Records excerpted from a collection:
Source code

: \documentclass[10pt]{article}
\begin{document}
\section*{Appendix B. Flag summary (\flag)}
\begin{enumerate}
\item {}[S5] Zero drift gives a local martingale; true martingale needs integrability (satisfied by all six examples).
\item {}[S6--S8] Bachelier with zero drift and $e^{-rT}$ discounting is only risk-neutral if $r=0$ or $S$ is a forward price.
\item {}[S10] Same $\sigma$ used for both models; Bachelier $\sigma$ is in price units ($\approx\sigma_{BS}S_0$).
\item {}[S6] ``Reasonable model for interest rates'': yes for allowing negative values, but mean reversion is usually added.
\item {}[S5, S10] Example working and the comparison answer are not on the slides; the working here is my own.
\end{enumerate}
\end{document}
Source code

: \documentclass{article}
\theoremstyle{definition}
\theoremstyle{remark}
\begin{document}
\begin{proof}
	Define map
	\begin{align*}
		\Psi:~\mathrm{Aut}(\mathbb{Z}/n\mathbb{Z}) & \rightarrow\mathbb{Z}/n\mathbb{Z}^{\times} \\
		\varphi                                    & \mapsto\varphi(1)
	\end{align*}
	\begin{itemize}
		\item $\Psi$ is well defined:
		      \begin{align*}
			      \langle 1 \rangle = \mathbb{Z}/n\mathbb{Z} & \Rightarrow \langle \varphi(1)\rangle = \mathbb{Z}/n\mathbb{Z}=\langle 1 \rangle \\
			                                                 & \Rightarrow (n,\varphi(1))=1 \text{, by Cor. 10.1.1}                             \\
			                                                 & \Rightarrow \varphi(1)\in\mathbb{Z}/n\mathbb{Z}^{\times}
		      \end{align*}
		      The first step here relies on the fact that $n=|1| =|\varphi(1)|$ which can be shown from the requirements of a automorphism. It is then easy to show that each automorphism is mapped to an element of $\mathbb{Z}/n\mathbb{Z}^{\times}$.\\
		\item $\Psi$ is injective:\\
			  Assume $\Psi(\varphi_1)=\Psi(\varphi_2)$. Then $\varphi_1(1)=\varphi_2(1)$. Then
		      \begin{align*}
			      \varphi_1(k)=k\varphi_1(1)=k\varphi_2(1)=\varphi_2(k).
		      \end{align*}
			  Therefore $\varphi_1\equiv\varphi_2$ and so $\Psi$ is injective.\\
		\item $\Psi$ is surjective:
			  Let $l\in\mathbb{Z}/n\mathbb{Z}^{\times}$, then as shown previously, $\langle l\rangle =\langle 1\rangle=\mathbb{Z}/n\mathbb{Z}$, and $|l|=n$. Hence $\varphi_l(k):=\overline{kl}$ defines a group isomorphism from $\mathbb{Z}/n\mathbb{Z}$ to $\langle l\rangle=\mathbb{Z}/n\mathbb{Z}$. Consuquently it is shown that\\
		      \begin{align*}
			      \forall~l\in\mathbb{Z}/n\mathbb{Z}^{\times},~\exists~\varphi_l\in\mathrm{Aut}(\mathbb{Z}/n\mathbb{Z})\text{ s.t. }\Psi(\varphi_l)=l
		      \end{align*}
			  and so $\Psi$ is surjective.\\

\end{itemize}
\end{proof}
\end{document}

Exercise brief - From the records above, pull every line that carries the word "article".

Written answer -
: \documentclass[10pt]{article}
: \documentclass{article}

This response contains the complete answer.